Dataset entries
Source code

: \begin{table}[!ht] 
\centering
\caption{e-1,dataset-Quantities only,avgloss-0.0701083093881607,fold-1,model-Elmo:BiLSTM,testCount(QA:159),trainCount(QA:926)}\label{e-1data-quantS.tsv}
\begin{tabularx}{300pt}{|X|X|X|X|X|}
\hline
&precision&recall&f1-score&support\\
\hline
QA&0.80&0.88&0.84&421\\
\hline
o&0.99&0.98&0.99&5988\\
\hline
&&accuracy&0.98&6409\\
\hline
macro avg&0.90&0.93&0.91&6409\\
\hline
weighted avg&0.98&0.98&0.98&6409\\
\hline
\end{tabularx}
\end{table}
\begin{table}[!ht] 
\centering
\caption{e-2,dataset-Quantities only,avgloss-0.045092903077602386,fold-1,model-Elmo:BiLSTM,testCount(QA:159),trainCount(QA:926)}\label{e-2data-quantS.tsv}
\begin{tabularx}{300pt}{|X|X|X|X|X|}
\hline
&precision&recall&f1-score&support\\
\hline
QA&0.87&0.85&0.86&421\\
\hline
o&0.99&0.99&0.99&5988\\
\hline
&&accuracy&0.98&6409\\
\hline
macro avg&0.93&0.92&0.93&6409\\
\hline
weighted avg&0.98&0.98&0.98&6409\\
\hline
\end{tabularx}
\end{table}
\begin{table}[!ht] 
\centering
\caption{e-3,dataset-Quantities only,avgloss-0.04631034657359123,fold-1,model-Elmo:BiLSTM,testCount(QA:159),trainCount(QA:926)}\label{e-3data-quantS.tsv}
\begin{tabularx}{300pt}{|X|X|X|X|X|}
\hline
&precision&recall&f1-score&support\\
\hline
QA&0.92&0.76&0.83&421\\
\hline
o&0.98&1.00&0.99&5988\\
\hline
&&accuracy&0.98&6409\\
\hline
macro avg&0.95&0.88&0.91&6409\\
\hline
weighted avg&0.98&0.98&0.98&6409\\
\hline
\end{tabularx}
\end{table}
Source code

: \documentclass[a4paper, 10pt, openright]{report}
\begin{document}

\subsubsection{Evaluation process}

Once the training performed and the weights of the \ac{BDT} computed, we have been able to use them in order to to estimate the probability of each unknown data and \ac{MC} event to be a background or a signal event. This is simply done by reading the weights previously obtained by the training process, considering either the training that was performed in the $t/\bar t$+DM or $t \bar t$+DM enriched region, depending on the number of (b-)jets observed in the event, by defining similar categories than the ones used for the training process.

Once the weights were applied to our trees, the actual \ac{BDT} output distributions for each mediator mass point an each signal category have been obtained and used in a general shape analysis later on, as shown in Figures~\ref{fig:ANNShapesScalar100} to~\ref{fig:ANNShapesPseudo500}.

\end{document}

PROBLEM
Set down each record above without changing a single word.

OUTPUT OF THE EXERCISE
Source code

: \begin{table}[!ht] 
\centering
\caption{e-1,dataset-Quantities only,avgloss-0.0701083093881607,fold-1,model-Elmo:BiLSTM,testCount(QA:159),trainCount(QA:926)}\label{e-1data-quantS.tsv}
\begin{tabularx}{300pt}{|X|X|X|X|X|}
\hline
&precision&recall&f1-score&support\\
\hline
QA&0.80&0.88&0.84&421\\
\hline
o&0.99&0.98&0.99&5988\\
\hline
&&accuracy&0.98&6409\\
\hline
macro avg&0.90&0.93&0.91&6409\\
\hline
weighted avg&0.98&0.98&0.98&6409\\
\hline
\end{tabularx}
\end{table}
\begin{table}[!ht] 
\centering
\caption{e-2,dataset-Quantities only,avgloss-0.045092903077602386,fold-1,model-Elmo:BiLSTM,testCount(QA:159),trainCount(QA:926)}\label{e-2data-quantS.tsv}
\begin{tabularx}{300pt}{|X|X|X|X|X|}
\hline
&precision&recall&f1-score&support\\
\hline
QA&0.87&0.85&0.86&421\\
\hline
o&0.99&0.99&0.99&5988\\
\hline
&&accuracy&0.98&6409\\
\hline
macro avg&0.93&0.92&0.93&6409\\
\hline
weighted avg&0.98&0.98&0.98&6409\\
\hline
\end{tabularx}
\end{table}
\begin{table}[!ht] 
\centering
\caption{e-3,dataset-Quantities only,avgloss-0.04631034657359123,fold-1,model-Elmo:BiLSTM,testCount(QA:159),trainCount(QA:926)}\label{e-3data-quantS.tsv}
\begin{tabularx}{300pt}{|X|X|X|X|X|}
\hline
&precision&recall&f1-score&support\\
\hline
QA&0.92&0.76&0.83&421\\
\hline
o&0.98&1.00&0.99&5988\\
\hline
&&accuracy&0.98&6409\\
\hline
macro avg&0.95&0.88&0.91&6409\\
\hline
weighted avg&0.98&0.98&0.98&6409\\
\hline
\end{tabularx}
\end{table}
Source code

: \documentclass[a4paper, 10pt, openright]{report}
\begin{document}

\subsubsection{Evaluation process}

Once the training performed and the weights of the \ac{BDT} computed, we have been able to use them in order to to estimate the probability of each unknown data and \ac{MC} event to be a background or a signal event. This is simply done by reading the weights previously obtained by the training process, considering either the training that was performed in the $t/\bar t$+DM or $t \bar t$+DM enriched region, depending on the number of (b-)jets observed in the event, by defining similar categories than the ones used for the training process.

Once the weights were applied to our trees, the actual \ac{BDT} output distributions for each mediator mass point an each signal category have been obtained and used in a general shape analysis later on, as shown in Figures~\ref{fig:ANNShapesScalar100} to~\ref{fig:ANNShapesPseudo500}.

\end{document}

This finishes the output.